This was the fate that befell MSP John Mason earlier this month. He tweeted back in August that ‘if Israel wanted to commit genocide, they would have killed 10 times as many’. It was a crass tweet, but Mason was surely within his rights to challenge the characterisation of Israel as a ‘genocidal’ state. As he later explained in a radio interview, ‘there is a difference between war and genocide and to say that every war is genocide is not the way we use that word’. It’s a fair point.
But SNP higher-ups were not prepared to tolerate any deviation from their script on the war in Gaza, and promptly suspended him. A spokesman declared, without any hint of irony, that ‘there can be no room in the SNP for this kind of intolerance’. Then, in mid-October, the SNP announced that it was expelling Mason.
Nobody should be surprised that the SNP refuses to tolerate debate. After all, this has long been a party with strong authoritarian tendencies, policing the speech and lifestyles of Scottish citizens while marginalising internal critics of its policies, especially around gender self-ID. As Mason himself put it last week, the SNP ‘does seem to have become less tolerant and narrower over the years and is not as inclusive as it used to be’.

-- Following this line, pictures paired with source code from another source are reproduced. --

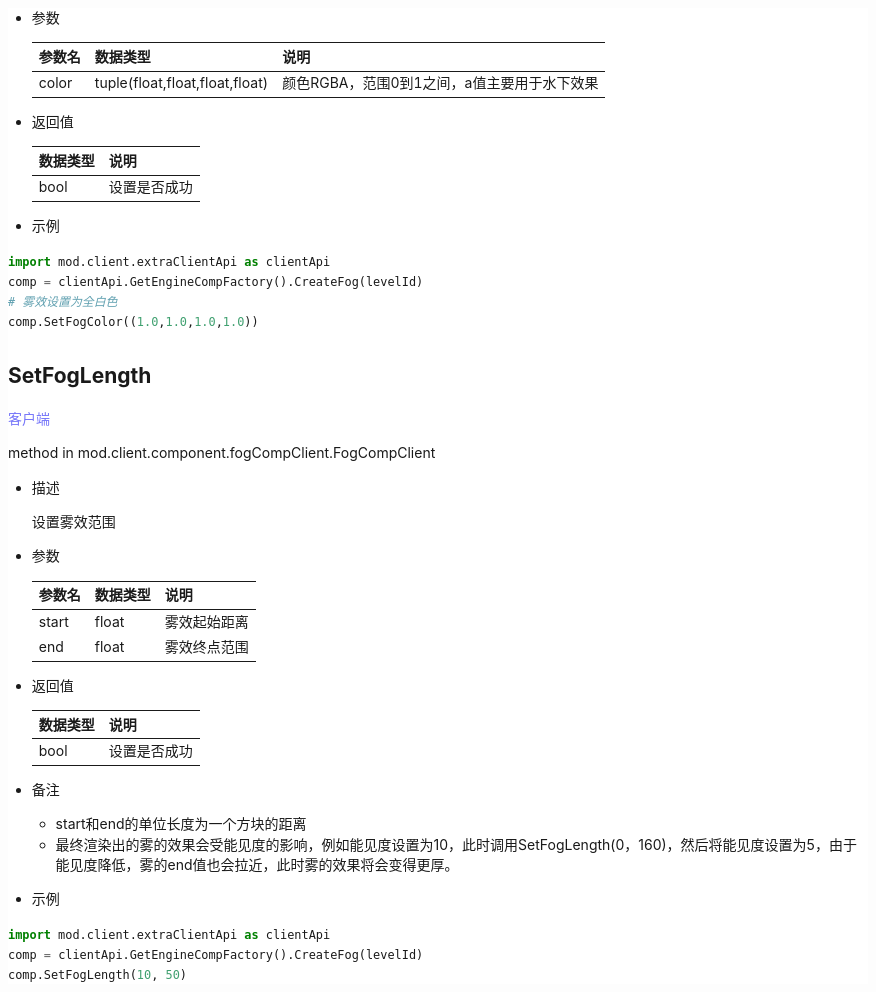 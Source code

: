 - 参数

    | 参数名 | <div style="width: 4em">数据类型</div> | 说明 |
    | :--- | :--- | :--- |
    | color | tuple(float,float,float,float) | 颜色RGBA，范围0到1之间，a值主要用于水下效果 |

- 返回值

    | <div style="width: 4em">数据类型</div> | 说明 |
    | :--- | :--- |
    | bool | 设置是否成功 |

- 示例

```python
import mod.client.extraClientApi as clientApi
comp = clientApi.GetEngineCompFactory().CreateFog(levelId)
# 雾效设置为全白色
comp.SetFogColor((1.0,1.0,1.0,1.0))
```



## SetFogLength

<span style="display:inline;color:#7575f9">客户端</span>

method in mod.client.component.fogCompClient.FogCompClient

- 描述

    设置雾效范围

- 参数

    | 参数名 | <div style="width: 4em">数据类型</div> | 说明 |
    | :--- | :--- | :--- |
    | start | float | 雾效起始距离 |
    | end | float | 雾效终点范围 |

- 返回值

    | <div style="width: 4em">数据类型</div> | 说明 |
    | :--- | :--- |
    | bool | 设置是否成功 |

- 备注
    - start和end的单位长度为一个方块的距离
    - 最终渲染出的雾的效果会受能见度的影响，例如能见度设置为10，此时调用SetFogLength(0，160)，然后将能见度设置为5，由于能见度降低，雾的end值也会拉近，此时雾的效果将会变得更厚。

- 示例

```python
import mod.client.extraClientApi as clientApi
comp = clientApi.GetEngineCompFactory().CreateFog(levelId)
comp.SetFogLength(10, 50)
```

But it is still shocking to see the SNP taking issue with one of its own MSPs for challenging the anti-Semitic implications of the genocide charge. After all, this absurd use of the term ‘genocide’ to describe Israel’s war against Hamas is an attempt to find the Jews guilty of precisely what was done to them by the Nazis, and to devalue the unique horror of the Holocaust itself.
So why is the SNP enforcing a myopically anti-Israel line? As strange as it may sound, there is a certain type of Scottish nationalist who believes that the Scottish people are just like the Palestinians. In their eyes, both are suffering under colonial rule. It’s a comparison that I’m sure would be lost on the civilians of Gaza.

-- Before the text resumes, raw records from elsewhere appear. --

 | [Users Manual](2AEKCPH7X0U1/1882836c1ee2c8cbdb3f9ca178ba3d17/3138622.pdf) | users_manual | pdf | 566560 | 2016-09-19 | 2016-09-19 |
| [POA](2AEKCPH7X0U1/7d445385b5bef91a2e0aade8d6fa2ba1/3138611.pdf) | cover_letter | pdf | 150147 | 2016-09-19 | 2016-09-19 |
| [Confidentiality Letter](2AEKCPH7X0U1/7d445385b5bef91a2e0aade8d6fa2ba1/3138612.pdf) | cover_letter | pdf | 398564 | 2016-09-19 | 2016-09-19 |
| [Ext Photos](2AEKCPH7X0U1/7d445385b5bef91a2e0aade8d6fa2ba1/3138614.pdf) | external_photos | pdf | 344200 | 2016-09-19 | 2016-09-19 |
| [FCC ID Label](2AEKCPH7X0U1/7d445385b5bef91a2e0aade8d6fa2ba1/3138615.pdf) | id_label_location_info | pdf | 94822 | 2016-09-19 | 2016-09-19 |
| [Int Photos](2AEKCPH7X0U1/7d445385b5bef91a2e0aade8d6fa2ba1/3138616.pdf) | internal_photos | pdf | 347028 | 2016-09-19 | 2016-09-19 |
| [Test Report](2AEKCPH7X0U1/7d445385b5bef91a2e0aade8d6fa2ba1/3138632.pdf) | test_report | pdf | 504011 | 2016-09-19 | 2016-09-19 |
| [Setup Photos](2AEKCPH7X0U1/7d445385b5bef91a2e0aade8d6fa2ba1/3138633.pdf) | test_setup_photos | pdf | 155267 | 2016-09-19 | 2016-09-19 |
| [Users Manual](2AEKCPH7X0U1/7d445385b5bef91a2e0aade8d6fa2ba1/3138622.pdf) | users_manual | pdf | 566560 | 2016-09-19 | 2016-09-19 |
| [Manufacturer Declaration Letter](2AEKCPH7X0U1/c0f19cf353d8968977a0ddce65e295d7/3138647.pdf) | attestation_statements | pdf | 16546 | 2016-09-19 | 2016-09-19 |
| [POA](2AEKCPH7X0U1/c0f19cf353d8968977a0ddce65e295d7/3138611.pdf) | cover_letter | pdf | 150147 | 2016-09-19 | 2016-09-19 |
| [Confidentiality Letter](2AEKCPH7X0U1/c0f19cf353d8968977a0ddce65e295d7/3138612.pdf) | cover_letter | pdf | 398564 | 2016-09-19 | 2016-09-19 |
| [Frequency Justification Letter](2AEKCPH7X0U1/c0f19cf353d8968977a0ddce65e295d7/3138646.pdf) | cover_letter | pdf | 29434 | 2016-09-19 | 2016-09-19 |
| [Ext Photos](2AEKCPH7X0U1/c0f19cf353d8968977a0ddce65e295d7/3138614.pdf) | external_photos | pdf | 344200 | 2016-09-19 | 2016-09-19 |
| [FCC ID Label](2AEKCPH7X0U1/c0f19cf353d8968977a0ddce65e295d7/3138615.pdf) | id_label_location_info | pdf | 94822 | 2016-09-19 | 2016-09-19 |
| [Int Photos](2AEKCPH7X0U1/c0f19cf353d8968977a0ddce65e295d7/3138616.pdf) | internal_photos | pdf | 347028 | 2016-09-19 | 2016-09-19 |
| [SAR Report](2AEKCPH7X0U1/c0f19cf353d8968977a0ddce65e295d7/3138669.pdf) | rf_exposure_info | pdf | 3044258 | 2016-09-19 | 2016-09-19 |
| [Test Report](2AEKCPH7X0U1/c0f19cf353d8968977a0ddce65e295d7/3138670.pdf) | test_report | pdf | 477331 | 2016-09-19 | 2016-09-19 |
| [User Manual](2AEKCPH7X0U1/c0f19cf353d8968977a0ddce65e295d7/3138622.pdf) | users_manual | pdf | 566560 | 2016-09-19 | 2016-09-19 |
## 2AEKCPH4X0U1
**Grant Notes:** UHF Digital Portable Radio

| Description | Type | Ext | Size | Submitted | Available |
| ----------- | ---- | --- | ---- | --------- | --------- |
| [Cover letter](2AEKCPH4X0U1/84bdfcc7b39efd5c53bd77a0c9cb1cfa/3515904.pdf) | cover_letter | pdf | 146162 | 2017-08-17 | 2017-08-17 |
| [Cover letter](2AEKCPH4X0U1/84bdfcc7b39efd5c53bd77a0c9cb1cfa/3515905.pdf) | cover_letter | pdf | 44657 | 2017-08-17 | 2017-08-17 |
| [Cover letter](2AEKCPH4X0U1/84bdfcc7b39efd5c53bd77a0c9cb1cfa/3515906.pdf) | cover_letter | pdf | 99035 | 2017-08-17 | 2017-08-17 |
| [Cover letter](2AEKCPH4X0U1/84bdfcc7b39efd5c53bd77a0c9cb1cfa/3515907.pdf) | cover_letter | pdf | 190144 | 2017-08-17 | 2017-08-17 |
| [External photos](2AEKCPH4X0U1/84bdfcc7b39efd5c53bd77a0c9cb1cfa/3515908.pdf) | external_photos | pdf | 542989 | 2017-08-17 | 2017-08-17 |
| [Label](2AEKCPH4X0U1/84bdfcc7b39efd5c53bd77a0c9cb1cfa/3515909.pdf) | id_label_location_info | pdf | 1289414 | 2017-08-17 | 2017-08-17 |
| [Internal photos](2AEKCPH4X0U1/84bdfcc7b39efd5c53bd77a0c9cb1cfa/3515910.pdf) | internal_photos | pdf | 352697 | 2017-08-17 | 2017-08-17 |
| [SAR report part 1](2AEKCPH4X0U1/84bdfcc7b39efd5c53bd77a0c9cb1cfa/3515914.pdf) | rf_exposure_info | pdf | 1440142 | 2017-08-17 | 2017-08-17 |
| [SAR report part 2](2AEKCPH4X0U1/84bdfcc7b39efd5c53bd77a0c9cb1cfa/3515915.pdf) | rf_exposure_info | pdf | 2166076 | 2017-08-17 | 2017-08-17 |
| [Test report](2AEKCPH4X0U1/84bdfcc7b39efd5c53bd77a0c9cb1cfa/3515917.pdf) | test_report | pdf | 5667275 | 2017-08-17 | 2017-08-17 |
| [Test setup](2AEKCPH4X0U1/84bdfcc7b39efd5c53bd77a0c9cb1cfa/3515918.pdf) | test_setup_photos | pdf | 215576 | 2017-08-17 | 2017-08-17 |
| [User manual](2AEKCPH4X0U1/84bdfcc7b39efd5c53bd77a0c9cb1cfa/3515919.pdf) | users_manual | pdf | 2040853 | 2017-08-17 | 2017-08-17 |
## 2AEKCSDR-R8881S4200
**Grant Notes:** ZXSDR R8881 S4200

The SNP’s expulsion of Mason provides another grim reminder of the two-tier racism that has been dominant across Britain since 7 October. While agitating against Jews and Israel is seen as ‘progressive’, any criticism of Islamist extremists like Hamas will have you attacked as Islamophobic. Indeed, it now seems that just questioning the official Hamas line, that Israel is guilty of ‘genocide’, can have you thrown out of a mainstream political party.
The treatment of John Mason is merely among the more dramatic examples of a deep intolerance in supposedly progressive, ‘anti-imperialist’ circles. On both sides of the border, the demonisation of Israel is green-lighting the censorship of much-needed dissent and debate.
Neil Davenport is a writer based in London.
Pictures by: Getty.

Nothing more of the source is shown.